→ Provided records:
────────────────────

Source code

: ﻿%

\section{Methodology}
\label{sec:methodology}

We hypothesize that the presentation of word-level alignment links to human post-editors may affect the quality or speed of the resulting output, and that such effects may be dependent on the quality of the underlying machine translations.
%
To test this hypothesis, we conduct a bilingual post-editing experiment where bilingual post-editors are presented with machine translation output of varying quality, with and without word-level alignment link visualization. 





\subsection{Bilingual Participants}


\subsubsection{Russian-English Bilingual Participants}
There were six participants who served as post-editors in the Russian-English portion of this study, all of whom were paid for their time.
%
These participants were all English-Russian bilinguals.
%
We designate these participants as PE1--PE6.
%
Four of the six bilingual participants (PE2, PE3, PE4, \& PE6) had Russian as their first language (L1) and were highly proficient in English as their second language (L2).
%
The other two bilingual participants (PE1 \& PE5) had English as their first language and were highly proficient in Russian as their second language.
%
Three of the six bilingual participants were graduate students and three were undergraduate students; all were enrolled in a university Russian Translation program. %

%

────────────────────

The entries above must be returned exactly.

Source code

: ﻿%

\section{Methodology}
\label{sec:methodology}

We hypothesize that the presentation of word-level alignment links to human post-editors may affect the quality or speed of the resulting output, and that such effects may be dependent on the quality of the underlying machine translations.
%
To test this hypothesis, we conduct a bilingual post-editing experiment where bilingual post-editors are presented with machine translation output of varying quality, with and without word-level alignment link visualization. 





\subsection{Bilingual Participants}


\subsubsection{Russian-English Bilingual Participants}
There were six participants who served as post-editors in the Russian-English portion of this study, all of whom were paid for their time.
%
These participants were all English-Russian bilinguals.
%
We designate these participants as PE1--PE6.
%
Four of the six bilingual participants (PE2, PE3, PE4, \& PE6) had Russian as their first language (L1) and were highly proficient in English as their second language (L2).
%
The other two bilingual participants (PE1 \& PE5) had English as their first language and were highly proficient in Russian as their second language.
%
Three of the six bilingual participants were graduate students and three were undergraduate students; all were enrolled in a university Russian Translation program. %

%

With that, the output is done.